Denken Sie „Telefon“ und schließen Sie die Augen: Was sehen Sie? Vermutlich ist es schwarz, besitzt eine Wählscheibe, eine zur Spirale gedrehte Gummischnur und einen hantelartigen, selbst in der Erinnerung schweren Hörer mit je einer Halbkugel zum Hören und zum Sprechen. Oder es ist orange und kantig und verfügt über Tasten, die zum Karree angeordnet sind wie der Nummernblock am Geldautomat. Oder denken Sie gleich an Ihr Handy?

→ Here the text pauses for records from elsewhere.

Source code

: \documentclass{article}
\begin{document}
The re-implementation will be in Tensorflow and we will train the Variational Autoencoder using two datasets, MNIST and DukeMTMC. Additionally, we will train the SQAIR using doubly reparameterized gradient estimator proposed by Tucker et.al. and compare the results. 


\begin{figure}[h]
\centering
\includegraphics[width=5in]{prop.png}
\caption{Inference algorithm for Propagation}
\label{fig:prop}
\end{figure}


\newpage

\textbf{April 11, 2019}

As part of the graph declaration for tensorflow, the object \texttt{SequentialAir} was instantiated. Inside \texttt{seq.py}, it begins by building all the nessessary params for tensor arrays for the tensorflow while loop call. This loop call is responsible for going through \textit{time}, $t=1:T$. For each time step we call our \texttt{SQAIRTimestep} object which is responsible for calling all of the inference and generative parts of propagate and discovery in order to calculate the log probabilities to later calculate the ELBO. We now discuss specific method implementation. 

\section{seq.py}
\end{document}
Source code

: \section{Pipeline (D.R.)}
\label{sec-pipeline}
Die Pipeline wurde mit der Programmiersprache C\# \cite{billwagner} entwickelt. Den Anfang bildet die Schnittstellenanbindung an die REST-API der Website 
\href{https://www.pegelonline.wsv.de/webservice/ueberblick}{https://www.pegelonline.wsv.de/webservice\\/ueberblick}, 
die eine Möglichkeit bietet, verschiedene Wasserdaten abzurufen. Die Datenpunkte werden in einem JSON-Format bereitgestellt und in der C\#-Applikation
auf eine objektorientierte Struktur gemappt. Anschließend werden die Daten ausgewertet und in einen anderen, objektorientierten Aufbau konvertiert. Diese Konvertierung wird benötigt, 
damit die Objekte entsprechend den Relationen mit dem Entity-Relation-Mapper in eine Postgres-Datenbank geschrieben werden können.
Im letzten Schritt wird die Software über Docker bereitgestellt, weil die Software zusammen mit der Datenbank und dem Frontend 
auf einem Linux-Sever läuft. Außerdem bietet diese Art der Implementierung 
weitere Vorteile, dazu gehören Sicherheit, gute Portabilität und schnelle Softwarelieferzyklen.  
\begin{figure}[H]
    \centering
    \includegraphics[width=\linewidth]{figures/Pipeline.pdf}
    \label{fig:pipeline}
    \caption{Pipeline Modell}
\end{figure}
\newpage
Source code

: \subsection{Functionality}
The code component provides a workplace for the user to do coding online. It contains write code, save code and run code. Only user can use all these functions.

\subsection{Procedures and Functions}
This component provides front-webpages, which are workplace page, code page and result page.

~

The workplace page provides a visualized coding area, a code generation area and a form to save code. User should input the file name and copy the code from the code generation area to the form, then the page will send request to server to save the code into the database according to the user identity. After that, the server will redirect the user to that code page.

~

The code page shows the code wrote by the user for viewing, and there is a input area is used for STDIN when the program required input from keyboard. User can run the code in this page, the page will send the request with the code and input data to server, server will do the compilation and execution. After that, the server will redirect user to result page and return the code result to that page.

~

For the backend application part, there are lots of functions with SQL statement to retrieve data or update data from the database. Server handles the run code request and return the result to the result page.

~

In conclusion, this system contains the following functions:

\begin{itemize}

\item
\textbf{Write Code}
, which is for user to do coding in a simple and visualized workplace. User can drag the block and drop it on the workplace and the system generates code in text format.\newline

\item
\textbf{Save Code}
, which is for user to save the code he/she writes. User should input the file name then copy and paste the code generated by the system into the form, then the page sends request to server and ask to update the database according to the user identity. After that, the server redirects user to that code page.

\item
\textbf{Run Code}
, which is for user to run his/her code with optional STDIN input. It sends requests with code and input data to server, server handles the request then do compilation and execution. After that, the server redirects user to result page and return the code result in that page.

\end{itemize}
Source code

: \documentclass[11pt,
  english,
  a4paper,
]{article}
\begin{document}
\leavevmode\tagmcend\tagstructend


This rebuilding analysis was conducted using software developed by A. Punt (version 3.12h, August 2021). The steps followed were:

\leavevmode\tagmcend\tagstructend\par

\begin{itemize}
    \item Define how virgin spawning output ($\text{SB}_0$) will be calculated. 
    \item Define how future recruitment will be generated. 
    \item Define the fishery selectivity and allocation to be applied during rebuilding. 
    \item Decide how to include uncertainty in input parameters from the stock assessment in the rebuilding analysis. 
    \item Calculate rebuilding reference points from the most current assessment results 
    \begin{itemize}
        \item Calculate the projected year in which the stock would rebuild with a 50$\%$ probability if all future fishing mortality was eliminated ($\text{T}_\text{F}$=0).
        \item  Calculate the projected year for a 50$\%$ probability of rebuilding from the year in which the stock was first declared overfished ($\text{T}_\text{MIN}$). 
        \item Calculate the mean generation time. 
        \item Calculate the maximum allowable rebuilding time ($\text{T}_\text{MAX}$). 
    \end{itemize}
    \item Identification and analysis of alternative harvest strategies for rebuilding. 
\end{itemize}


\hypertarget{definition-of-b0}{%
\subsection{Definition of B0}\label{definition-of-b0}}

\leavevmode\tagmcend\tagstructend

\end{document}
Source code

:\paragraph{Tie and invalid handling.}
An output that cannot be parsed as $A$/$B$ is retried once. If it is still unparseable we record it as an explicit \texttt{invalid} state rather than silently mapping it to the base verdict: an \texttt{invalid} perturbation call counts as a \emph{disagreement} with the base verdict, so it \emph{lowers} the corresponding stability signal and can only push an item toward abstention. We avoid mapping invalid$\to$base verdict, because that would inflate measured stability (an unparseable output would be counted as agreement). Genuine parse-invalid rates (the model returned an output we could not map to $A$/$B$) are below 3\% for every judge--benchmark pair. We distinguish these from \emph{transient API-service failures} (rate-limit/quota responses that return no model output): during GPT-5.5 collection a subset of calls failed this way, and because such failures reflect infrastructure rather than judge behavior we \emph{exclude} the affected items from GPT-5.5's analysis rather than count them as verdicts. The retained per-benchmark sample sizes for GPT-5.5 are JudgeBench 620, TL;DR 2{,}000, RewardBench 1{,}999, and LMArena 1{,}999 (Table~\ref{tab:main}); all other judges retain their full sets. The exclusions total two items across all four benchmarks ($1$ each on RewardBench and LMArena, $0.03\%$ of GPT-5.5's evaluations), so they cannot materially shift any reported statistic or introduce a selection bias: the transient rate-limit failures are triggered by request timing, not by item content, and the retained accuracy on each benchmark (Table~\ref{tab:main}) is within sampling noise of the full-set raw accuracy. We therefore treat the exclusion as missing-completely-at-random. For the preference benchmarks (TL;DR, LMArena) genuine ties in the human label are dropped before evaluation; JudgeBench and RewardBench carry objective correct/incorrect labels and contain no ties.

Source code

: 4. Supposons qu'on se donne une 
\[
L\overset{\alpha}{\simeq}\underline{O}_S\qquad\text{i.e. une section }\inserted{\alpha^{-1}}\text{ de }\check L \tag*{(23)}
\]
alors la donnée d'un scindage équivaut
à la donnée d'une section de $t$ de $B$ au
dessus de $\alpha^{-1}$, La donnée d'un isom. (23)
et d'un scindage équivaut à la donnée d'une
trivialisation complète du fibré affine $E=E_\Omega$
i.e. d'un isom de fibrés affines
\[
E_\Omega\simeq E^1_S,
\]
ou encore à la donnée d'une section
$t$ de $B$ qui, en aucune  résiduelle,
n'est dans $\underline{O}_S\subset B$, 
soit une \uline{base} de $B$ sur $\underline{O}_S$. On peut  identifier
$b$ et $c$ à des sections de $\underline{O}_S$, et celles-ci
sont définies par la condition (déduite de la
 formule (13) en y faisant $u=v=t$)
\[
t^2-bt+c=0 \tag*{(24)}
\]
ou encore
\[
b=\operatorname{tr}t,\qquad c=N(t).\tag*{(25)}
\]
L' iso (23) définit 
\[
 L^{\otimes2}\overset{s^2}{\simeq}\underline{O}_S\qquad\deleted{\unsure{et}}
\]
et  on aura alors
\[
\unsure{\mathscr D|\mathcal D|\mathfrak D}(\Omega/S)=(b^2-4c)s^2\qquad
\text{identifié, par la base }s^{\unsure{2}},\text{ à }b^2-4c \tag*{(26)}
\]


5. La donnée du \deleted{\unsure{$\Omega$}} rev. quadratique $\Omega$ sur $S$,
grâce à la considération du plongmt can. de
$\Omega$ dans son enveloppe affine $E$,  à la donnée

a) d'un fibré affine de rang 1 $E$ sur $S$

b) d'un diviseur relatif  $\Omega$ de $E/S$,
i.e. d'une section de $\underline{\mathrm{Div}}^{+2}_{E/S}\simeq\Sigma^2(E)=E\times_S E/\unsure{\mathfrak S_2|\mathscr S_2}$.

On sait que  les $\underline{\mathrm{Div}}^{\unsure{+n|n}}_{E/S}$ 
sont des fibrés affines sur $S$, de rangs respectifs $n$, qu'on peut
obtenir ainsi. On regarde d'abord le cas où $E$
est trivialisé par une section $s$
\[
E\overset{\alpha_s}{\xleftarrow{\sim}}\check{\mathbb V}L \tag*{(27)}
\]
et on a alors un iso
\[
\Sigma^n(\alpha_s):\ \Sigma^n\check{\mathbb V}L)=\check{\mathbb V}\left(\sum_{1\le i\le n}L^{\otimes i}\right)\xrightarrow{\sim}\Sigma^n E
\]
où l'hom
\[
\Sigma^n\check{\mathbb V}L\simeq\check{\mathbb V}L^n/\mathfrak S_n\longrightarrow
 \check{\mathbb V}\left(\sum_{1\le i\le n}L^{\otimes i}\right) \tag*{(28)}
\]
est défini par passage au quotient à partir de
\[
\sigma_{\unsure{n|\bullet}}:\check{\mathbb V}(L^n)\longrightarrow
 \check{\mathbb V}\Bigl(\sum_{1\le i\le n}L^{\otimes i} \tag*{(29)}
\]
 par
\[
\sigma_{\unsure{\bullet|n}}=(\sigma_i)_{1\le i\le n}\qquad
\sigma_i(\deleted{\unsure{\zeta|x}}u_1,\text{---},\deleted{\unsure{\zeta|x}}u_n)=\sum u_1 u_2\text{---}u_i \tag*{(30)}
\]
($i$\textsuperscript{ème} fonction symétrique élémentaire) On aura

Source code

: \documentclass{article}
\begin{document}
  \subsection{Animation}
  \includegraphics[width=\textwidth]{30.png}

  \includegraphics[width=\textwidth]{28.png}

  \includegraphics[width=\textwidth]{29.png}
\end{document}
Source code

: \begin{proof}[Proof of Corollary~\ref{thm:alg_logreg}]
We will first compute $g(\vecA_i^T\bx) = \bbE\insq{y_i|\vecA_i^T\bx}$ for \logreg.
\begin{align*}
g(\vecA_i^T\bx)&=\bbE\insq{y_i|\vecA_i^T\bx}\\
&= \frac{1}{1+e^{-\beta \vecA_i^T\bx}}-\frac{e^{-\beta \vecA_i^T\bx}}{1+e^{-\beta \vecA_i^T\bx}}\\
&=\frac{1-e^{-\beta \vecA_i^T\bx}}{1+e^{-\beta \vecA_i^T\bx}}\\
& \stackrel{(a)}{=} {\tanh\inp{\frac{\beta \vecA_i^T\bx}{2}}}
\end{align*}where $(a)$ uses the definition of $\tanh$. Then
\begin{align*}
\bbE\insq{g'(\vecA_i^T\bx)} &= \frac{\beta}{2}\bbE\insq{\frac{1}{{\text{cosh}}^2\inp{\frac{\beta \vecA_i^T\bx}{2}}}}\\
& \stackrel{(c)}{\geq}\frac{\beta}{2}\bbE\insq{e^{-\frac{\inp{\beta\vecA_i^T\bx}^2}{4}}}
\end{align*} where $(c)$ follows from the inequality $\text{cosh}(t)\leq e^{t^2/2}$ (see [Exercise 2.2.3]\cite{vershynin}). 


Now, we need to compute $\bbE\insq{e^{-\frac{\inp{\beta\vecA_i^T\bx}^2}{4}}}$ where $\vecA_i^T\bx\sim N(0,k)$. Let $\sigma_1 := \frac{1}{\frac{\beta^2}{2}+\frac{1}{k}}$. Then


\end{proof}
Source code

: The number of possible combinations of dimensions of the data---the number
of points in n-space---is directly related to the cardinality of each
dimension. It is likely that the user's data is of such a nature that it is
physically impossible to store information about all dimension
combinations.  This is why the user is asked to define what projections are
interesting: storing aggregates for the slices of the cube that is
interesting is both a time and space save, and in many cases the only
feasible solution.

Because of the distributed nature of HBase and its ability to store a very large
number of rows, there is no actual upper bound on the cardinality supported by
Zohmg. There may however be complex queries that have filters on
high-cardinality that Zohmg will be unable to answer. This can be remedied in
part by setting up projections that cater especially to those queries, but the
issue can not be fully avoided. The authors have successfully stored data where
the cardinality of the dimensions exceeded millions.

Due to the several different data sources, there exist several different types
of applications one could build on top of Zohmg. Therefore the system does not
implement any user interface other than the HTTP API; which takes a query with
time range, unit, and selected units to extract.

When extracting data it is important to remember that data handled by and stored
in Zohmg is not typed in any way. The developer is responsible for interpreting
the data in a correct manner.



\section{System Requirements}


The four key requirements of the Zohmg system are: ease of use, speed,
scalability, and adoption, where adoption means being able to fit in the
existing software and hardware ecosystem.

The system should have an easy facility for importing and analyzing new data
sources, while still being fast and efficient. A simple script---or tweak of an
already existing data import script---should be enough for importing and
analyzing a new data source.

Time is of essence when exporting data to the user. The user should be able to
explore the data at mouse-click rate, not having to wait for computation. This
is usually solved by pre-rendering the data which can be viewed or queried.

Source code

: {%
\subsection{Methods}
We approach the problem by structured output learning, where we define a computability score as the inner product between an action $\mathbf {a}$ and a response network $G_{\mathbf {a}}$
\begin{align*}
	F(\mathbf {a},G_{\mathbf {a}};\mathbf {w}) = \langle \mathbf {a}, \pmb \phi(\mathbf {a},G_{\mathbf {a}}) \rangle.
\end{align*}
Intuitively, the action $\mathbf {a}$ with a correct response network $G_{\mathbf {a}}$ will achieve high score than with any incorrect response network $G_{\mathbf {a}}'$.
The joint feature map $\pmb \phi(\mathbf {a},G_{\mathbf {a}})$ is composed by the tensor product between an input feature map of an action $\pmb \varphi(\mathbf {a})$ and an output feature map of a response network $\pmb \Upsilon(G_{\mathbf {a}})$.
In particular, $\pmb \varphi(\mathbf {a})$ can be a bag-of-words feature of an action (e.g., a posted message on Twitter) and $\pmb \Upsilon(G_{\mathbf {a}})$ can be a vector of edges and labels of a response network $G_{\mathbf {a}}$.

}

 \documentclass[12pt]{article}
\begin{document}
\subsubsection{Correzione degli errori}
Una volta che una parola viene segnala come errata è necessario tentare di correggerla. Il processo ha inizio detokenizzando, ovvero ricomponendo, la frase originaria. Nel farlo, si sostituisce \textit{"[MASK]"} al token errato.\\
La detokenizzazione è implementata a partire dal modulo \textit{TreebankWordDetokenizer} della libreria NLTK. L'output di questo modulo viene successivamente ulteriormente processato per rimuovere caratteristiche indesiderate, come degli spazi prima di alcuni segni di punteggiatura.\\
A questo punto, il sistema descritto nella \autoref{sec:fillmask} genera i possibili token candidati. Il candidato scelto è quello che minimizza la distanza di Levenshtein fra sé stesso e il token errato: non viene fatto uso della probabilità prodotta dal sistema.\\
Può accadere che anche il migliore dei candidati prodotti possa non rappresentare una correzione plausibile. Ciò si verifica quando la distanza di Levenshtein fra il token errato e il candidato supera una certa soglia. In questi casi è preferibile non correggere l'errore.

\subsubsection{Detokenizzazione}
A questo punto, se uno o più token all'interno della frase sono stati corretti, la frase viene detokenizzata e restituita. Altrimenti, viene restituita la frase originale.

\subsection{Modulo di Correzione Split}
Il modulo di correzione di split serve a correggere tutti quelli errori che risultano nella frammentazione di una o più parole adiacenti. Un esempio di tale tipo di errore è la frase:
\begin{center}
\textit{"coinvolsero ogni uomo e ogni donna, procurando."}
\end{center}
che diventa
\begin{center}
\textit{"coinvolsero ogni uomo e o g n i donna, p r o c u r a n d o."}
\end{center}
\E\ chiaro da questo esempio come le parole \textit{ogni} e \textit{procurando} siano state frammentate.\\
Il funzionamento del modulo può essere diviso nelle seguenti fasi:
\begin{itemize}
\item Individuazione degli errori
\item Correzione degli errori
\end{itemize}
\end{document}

Das Gerät bei uns im Flur besteht aus zwei Teilen. Es gibt ein Plastikkästchen, das Basisstation heißt, und einen Hörer zum Reinstecken, der wie der große Bruder eines frühen Tastenhandys aussieht. In meinem Kopf hat sich dieses Modell nie wirklich als Telefon etabliert, es löst keinerlei Emotionen aus. Auch die gute alte Stereoanlage mit den hockergroßen Lautsprechern ist durch Internetmusik und Bluetoothboxen obsolet geworden. Aber ich würde nicht auf die Idee kommen, ihr ihren Ehrenplatz im Wohnzimmer abzusprechen. Wenn ich über den Abschied vom Festnetztelefon nachdenke, werde ich hingegen nicht einmal wehmütig.

Dabei ist meine Generation der Mittelalten von das Leben verändernden Telefonerfahrungen geprägt. Wie vermutlich alle Achtzigerjahrekinder stritt ich mit meinen Eltern, weil ich – kaum aus der Schule zurück – für den Rest des Nachmittags den Familienanschluss blockierte. Da musste im Detail ausgewertet und nachbesprochen werden, was in der Schule passiert war. Wie nun der Stefan gelächelt hatte und ob sich die Corinna vielleicht für ihn interessierte. Und hast du die Melanie heute gesehen, nein, so peinlich . . . Social Media, analog.